Старинный маленький паровозик с большой трубой тащил цепочку открытых вагончиков с полосатыми тентами вместо крыш по узкоколейке между ровных рядочков ананасов, сквозь банановые рощицы, где под гигантскими, выворачивающимися из стволов салатными листьями висели метровые грозди бананов, упакованные, по правилам растениеводства, в прозрачную пленку. Машинист паровозика, одетый соответственно под старину, разъяснял все по радио. И были тут еще разные тропические фрукты и птицы, и чего только не было! Школьные экскурсии и отдельные австралийские дети с родителями заполняли вагончики. А выше, на благоустроенном холме, сверкал стеклами ресторан, где тоже чего только не было на ананасную тематику! Похоже, что владельцы предприятия главную свою прибыль получают с туристского сервиса, а по от продажи ананасов! Дядя Максим заказал фирменное мороженое, принесенное им в разрезанных половинках ананасов, и полчаса они посидели еще на освещенной закатом террасе над всей этой красотой и возделанностью, хотя, говоря откровенно, те обыкновенные дневные поля лежали ближе к ее сердцу…
А потом был вечер на «фривей»[7] (в нашем понятии — шоссе второй категории), когда солнце уже село, облака стали серыми, и только желтое зарево озаряло их понизу, просвечивая в курчавых верхушках буша.
Они остановились около магазинчика при дороге, чтобы купить фруктов — так дешевле и все так делают, а она вышла постоять в одиночестве. Нужно было ей самой прикоснуться к земле. Люди окружали ее постоянно, и хотя они открывали ей Австралию, но и отгораживали невольно: все познается по-настоящему наедине — сущность земли и человека…
Краски ландшафта изменены, словно фотоснимок отпечатали на коричневой бумаге. И теперь, когда не было всеукрашающего солнца и растворились в сумерках рекламные щиты, изгороди и указатели, подлинная и древняя Австралия показала ей себя на мгновение: красно-бурой — своей почвой вдоль дороги и вышедшими из темноты обнаженно-белыми стволами эвкалиптов (недаром их зовут деревья-призраки). И черная гора аборигенов, мрачным конусом вставшая над лесом, вселяла ощущение первобытного трепета. Неуютно чувствовали себя здесь по ночам первые белые переселенцы!

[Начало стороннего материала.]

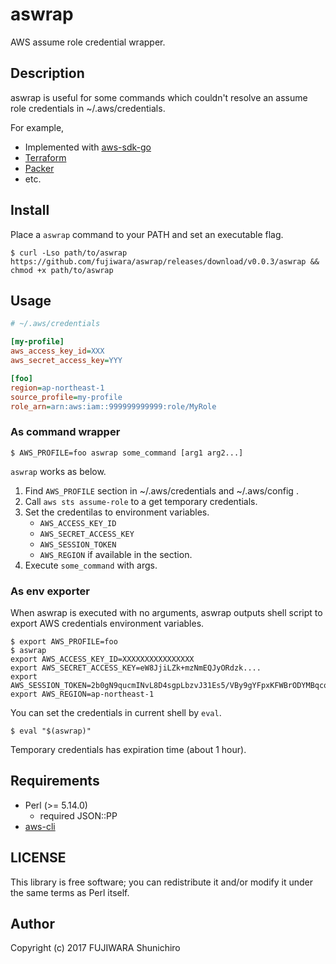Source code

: # aswrap

AWS assume role credential wrapper.

## Description

aswrap is useful for some commands which couldn't resolve an assume role credentials in ~/.aws/credentials.

For example,

- Implemented with [aws-sdk-go](https://github.com/aws/aws-sdk-go)
- [Terraform](https://www.terraform.io/)
- [Packer](https://www.packer.io/)
- etc.

## Install

Place a `aswrap` command to your PATH and set an executable flag.

```console
$ curl -Lso path/to/aswrap https://github.com/fujiwara/aswrap/releases/download/v0.0.3/aswrap && chmod +x path/to/aswrap
```

## Usage

```ini
# ~/.aws/credentials

[my-profile]
aws_access_key_id=XXX
aws_secret_access_key=YYY

[foo]
region=ap-northeast-1
source_profile=my-profile
role_arn=arn:aws:iam::999999999999:role/MyRole
```

### As command wrapper

```console
$ AWS_PROFILE=foo aswrap some_command [arg1 arg2...]
```

`aswrap` works as below.

1. Find `AWS_PROFILE` section in ~/.aws/credentials and ~/.aws/config .
2. Call `aws sts assume-role` to a get temporary credentials.
3. Set the credentilas to environment variables.
   - `AWS_ACCESS_KEY_ID`
   - `AWS_SECRET_ACCESS_KEY`
   - `AWS_SESSION_TOKEN`
   - `AWS_REGION` if available in the section.
4. Execute `some_command` with args.

### As env exporter

When aswrap is executed with no arguments, aswrap outputs shell script to export AWS credentials environment variables.

```console
$ export AWS_PROFILE=foo
$ aswrap
export AWS_ACCESS_KEY_ID=XXXXXXXXXXXXXXXX
export AWS_SECRET_ACCESS_KEY=eW8JjiLZk+mzNmEQJyORdzk....
export AWS_SESSION_TOKEN=2b0gN9qucmINvL8D4sgpLbzvJ31Es5/VBy9gYFpxKFWBrODYMBqcq5WksJGp9RW.....
export AWS_REGION=ap-northeast-1
```

You can set the credentials in current shell by `eval`.

```console
$ eval "$(aswrap)"
```

Temporary credentials has expiration time (about 1 hour).

## Requirements

- Perl (>= 5.14.0)
  - required JSON::PP
- [aws-cli](https://github.com/aws/aws-cli)

## LICENSE

This library is free software; you can redistribute it and/or modify
it under the same terms as Perl itself.

## Author

Copyright (c) 2017 FUJIWARA Shunichiro

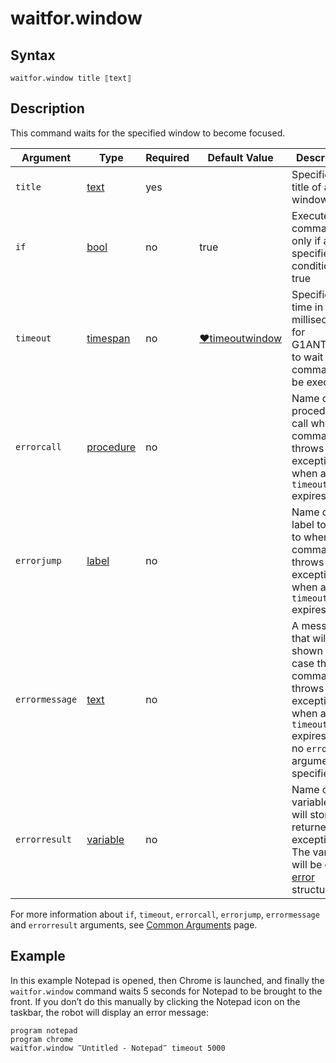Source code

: # waitfor.window

## Syntax

```G1ANT
waitfor.window title ⟦text⟧
```

## Description

This command waits for the specified window to become focused.

| Argument | Type | Required | Default Value | Description |
| -------- | ---- | -------- | ------------- | ----------- |
|`title`| [text](https://manual.g1ant.com/link/G1ANT.Language/G1ANT.Language/Structures/TextStructure.md) | yes |  |Specifies the title of a window|
| `if`           | [bool](https://manual.g1ant.com/link/G1ANT.Language/G1ANT.Language/Structures/BooleanStructure.md) | no       | true                                                        | Executes the command only if a specified condition is true   |
| `timeout`      | [timespan](https://manual.g1ant.com/link/G1ANT.Language/G1ANT.Language/Structures/TimeSpanStructure.md) | no       | [♥timeoutwindow](https://manual.g1ant.com/link/G1ANT.Language/G1ANT.Addon.Core/Variables/TimeoutWindowVariable.md) | Specifies time in milliseconds for G1ANT.Robot to wait for the command to be executed |
| `errorcall`    | [procedure](https://manual.g1ant.com/link/G1ANT.Language/G1ANT.Language/Structures/ProcedureStructure.md) | no       |                                                             | Name of a procedure to call when the command throws an exception or when a given `timeout` expires |
| `errorjump`    | [label](https://manual.g1ant.com/link/G1ANT.Language/G1ANT.Language/Structures/LabelStructure.md) | no       |                                                             | Name of the label to jump to when the command throws an exception or when a given `timeout` expires |
| `errormessage` | [text](https://manual.g1ant.com/link/G1ANT.Language/G1ANT.Language/Structures/TextStructure.md) | no       |                                                             | A message that will be shown in case the command throws an exception or when a given `timeout` expires, and no `errorjump` argument is specified |
| `errorresult`  | [variable](https://manual.g1ant.com/link/G1ANT.Language/G1ANT.Language/Structures/VariableStructure.md) | no       |                                                             | Name of a variable that will store the returned exception. The variable will be of [error](https://manual.g1ant.com/link/G1ANT.Language/G1ANT.Language/Structures/ErrorStructure.md) structure  |

For more information about `if`, `timeout`, `errorcall`, `errorjump`, `errormessage` and `errorresult` arguments, see [Common Arguments](https://manual.g1ant.com/link/G1ANT.Manual/appendices/common-arguments.md) page.

## Example

In this example Notepad is opened, then Chrome is launched, and finally the `waitfor.window` command waits 5 seconds for Notepad to be brought to the front. If you don’t do this manually by clicking the Notepad icon on the taskbar, the robot will display an error message:

```G1ANT
program notepad
program chrome
waitfor.window ‴Untitled - Notepad‴ timeout 5000
```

Дядя Максим вышел из лавочки, нагруженный кульками и баночками с «дринки». Наталия включила фары, и все кончилось. Осветилась цивилизованная Австралия, и белыми полосами расчерченная «фривей» понесла их к пульсирующим огням Брисбена.
3
Город Брисбен, на реке Брисбен, впадающей в Коралловое море. Сухой жар бледно-голубого неба и нечто низкое и плоское, по холмам растекшееся своей одноэтажной застройкой. По крайней мере таким он показался ей в первые мгновения, когда ее торжественно везли из аэропорта в автомобильном кортеже родственников, она — в передней зеленой машине дяди Алексея, затем серенькая японской марки машинешка сестры Наталии, колонну замыкал брат Гаррик на французском обтекаемом «Ситроене», вывезенном из Европы. А впереди, где-то в? районе Вуллонгабла, ждали ее тети за столом, накрытым блюдами из перца и баклажан, растущих на земле Австралии так же запросто, как у нас в Одессе. И может быть, потому, что непривычно и в общем-то приятно оказалось обрести сразу целый семейный клан, из которого одни они жили в Сибири, город Брисбен, с ого дощатыми домиками на зеленых лужайках без изгороди — только цветы и декоративные камни — показался ей по-дачному красочным и благодатным.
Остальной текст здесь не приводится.